Background: Children and toddlers are highest risks of falling prey to malnutrition. Locally indeginous calorie and protein rich supervised supplementation is a promising endeavour towards childhood growth emancipation.
Objective: To assess the impact of nutritional rehabilitation using energy dense local food as Ready to Use Therapeutic Food (RUTF) among malnourished hospitalised children.
Methodology: One hundred and twenty five hospitalised malnourished children (Grade III and IV PEM, Protein Energy Malnutrition (as per the Indian Academy of Pediatrics, IAP guidelines) in the age group 6-60 months were included in the study. Their prevalent feeding practices were recorded. They were divided into three groups - Group A (given Family diet only), Group B (given Family diet + RUTF) and Group C (given Family diet + RUTF + Multivitamin preparation containing zincovit drops 5 drops per serving). Their weight, height, Mid Upper Arm Circumference (MUAC), haemoglobin levels and Serum albumin were monitored for 2 months.
Results: Lack of early initiation of breastfeeding (66%), giving prelacteal feeds (61.0%), lack of exclusive breastfeeding (83.4%) and non initiation of complementary feeding at 6 months (60%) are the prevalent IYCF practices. Nutritional rehabilitation with Family diet alone (Group A) was less effective in contrast with family diet + RUTF (Group B) and Family diet + RUTF + Multivitamin (Group C). Addition of multivitamin (Group C) to RUTF (Group B) failed to exhibit added nutritional benefits.
Conclusion: Prevalent IYCF practices were far from optimum compared with the recommended guidelines. RUTF from the locally available foods is cheap and effective in combating malnutrition effectively. Addition of multivitamins showed no benefit. RUTF prepared from locally available food for nutrirional rehabilitation malnourished children is recommended.

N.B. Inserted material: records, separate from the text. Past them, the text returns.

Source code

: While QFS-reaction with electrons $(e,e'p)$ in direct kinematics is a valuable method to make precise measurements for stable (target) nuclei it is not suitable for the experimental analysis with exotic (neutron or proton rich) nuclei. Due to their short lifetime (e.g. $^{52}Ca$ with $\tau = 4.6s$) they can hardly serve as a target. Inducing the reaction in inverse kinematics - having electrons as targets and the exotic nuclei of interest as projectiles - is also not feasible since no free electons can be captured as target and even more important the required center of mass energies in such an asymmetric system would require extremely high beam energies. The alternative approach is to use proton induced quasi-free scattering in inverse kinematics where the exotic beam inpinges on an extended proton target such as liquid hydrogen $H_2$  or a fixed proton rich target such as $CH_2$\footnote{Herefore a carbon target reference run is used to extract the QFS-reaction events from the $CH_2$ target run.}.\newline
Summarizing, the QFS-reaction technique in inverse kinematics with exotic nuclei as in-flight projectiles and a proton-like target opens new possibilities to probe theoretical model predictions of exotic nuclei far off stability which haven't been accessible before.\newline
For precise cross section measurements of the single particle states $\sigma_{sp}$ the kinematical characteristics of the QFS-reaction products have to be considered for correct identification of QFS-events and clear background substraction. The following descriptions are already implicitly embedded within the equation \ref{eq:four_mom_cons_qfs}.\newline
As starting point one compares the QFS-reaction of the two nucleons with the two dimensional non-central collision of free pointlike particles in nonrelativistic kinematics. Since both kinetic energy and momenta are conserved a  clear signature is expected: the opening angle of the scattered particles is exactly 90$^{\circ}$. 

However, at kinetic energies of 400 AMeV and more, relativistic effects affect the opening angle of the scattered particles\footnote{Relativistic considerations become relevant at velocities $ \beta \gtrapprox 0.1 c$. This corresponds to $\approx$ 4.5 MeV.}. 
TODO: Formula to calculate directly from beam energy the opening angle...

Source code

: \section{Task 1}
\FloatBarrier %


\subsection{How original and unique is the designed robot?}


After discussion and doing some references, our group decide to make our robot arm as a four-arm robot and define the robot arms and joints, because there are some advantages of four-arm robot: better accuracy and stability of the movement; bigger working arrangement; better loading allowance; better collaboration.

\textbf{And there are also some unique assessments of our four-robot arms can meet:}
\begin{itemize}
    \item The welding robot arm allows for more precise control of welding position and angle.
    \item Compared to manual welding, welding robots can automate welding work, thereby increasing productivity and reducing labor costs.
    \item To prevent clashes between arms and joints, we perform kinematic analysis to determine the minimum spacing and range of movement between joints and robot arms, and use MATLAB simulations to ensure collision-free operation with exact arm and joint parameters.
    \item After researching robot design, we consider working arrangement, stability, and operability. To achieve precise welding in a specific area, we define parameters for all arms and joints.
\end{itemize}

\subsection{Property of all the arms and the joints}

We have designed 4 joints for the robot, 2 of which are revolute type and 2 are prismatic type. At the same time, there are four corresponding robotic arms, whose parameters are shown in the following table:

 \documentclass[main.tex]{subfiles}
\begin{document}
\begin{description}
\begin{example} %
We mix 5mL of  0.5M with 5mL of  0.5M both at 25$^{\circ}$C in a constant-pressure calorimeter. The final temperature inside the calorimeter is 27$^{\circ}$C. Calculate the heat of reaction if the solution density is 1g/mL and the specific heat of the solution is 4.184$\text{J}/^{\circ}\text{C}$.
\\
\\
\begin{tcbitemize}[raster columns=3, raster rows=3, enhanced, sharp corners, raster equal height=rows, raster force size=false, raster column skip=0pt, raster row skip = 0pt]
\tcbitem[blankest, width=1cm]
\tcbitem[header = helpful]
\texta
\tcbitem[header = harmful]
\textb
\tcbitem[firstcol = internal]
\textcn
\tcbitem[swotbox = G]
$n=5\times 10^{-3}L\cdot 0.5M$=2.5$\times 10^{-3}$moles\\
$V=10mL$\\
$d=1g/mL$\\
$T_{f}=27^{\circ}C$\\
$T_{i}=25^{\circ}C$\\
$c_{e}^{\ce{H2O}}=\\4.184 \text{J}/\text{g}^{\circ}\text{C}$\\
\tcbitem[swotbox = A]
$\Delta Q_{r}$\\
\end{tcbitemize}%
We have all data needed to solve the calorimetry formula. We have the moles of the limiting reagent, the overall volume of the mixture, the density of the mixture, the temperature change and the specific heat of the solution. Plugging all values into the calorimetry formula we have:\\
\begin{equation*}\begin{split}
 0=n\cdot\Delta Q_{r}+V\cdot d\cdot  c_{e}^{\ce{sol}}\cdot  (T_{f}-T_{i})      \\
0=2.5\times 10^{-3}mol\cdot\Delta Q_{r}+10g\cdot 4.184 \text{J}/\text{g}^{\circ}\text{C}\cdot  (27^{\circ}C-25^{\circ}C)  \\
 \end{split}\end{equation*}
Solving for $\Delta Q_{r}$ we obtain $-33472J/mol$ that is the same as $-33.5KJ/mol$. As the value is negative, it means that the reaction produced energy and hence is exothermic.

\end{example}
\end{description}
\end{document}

Keywords: Energy dense food, infant and young child feeding, nutritional rehabilitation, ready to use therapeutic food


How to cite this article:
Sachdeva S, Vijayaran M. Nutritional rehabilitation using energy dense local food as ready to use therapeutic food in hospitalized malnourished children: Case for primary prevention at grass root levels. J Med Trop 2014;16:22-6

How to cite this URL:
Sachdeva S, Vijayaran M. Nutritional rehabilitation using energy dense local food as ready to use therapeutic food in hospitalized malnourished children: Case for primary prevention at grass root levels. J Med Trop [serial online] 2014 [cited 2019 Aug 20];16:22-6. Available from: http://www.jmedtropics.org/text.asp?2014/16/1/22/132573


  Introduction Top


Worldwide, 10.9 million children under five years of age die every year due to malnutrition, of which 2.42 million deaths occur in India alone. Two-thirds of these deaths (1.6 million) occur during the first year and are related to inappropriate infant and young child feeding practices. [1]

The National Family Health Survey-3 (2005-06) estimates that 8 million under-five children in India are suffering from severe acute malnutrition (SAM). [1] The World Health Organisation (WHO 2006) estimates that 53 percent of pneumonia and 55 percent of diarrhoea deaths are attributable to poor feeding practices during the first six months of life. [2]

Ready-to-Use-Therapeutic Food (RUTF) has been recommended by the WHO as their results have been rewarding and they can be given at home. However, they should be produced locally by each country, keeping in view the International Standards. [3],[4],[5] The WHO F100 and RUTF apart from being expensive are not available everywhere. The home based RUTF uses nutrient dense locally available food and has the distinct advantages in terms of cost, logistics of procurement, distribution, and sustainability. [5]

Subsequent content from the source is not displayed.